■ Aim of the exercise ■
Below this line is a set of entries; quote exactly the lines from the line that contains "- Staying away from hyper-positivity" to the line that contains "## Client Use of the Project", both lines included.

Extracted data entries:
────────────────────────────────────────
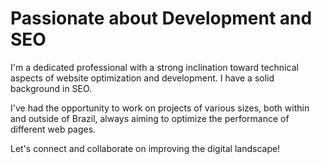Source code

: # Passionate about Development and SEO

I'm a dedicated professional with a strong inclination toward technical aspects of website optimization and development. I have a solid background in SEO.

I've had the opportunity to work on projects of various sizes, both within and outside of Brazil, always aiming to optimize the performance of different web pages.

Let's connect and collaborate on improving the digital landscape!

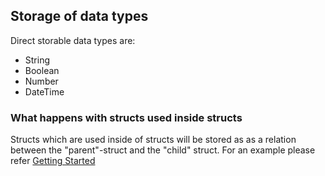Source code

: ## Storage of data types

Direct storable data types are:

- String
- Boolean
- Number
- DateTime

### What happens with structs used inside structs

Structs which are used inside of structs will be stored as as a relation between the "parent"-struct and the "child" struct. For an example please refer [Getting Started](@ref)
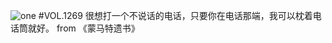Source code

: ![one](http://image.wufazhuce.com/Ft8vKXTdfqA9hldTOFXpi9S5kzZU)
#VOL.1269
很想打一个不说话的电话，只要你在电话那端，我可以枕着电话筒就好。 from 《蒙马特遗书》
────────────────────────────────────────
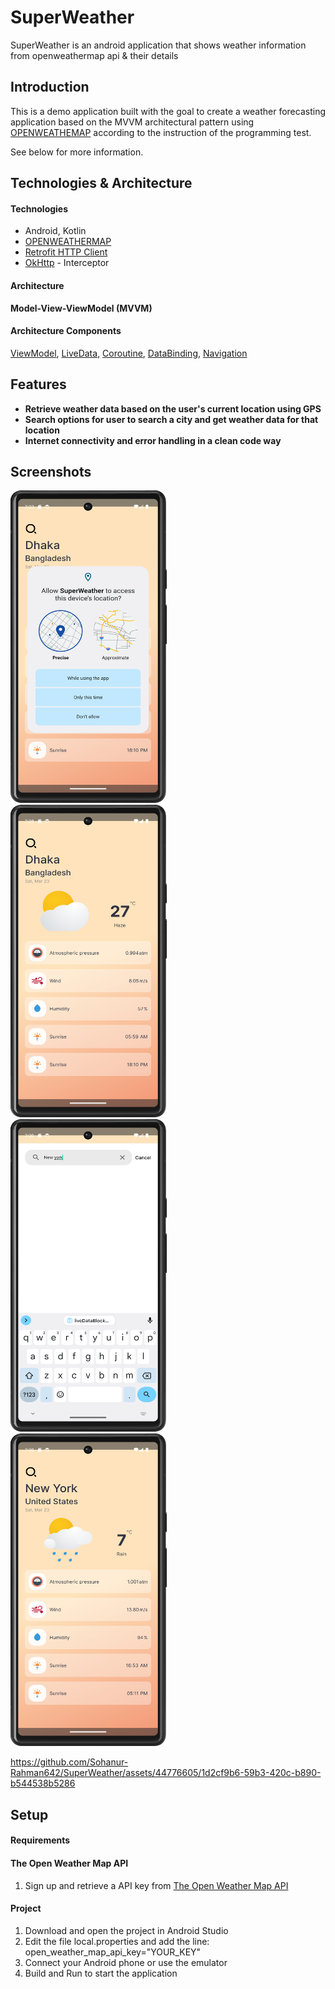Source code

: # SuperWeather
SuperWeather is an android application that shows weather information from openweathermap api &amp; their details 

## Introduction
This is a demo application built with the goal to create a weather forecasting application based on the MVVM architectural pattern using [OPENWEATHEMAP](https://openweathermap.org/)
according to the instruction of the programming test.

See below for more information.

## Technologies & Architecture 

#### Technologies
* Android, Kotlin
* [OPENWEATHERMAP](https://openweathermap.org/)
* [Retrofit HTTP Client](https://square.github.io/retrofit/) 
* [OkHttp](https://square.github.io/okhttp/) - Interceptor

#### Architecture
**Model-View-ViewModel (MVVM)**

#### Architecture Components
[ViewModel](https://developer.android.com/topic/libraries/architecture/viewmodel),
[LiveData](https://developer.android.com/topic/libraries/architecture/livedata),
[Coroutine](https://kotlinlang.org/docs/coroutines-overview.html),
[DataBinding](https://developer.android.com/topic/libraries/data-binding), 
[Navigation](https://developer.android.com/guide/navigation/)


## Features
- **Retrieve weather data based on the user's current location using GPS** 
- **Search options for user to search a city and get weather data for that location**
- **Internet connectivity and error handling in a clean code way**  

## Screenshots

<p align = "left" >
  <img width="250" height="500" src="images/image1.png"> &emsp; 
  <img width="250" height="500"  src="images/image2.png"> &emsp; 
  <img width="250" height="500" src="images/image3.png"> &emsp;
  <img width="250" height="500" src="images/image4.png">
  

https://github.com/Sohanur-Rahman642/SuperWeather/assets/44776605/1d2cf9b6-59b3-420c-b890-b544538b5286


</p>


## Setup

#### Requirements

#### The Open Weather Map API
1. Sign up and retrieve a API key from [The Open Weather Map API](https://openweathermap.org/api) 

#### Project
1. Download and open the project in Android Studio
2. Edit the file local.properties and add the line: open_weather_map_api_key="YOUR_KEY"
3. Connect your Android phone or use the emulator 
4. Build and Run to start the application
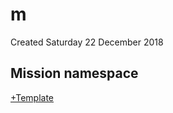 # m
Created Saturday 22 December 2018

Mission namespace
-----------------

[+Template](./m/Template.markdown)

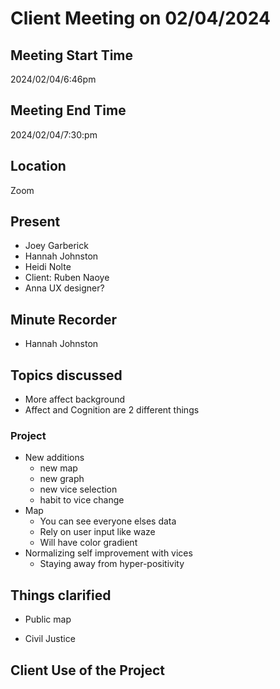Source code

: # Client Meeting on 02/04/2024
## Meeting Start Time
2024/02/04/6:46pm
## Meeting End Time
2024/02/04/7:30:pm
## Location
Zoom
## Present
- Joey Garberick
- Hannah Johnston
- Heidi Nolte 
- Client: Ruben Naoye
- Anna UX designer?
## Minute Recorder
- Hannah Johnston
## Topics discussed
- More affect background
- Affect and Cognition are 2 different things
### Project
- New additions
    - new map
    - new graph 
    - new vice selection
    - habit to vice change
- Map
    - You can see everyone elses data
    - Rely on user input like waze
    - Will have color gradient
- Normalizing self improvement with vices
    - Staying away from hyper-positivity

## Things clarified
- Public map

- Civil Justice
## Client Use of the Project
────────────────────────────────────────
■ Expected answer ■
    - Staying away from hyper-positivity

## Things clarified
- Public map

- Civil Justice
## Client Use of the Project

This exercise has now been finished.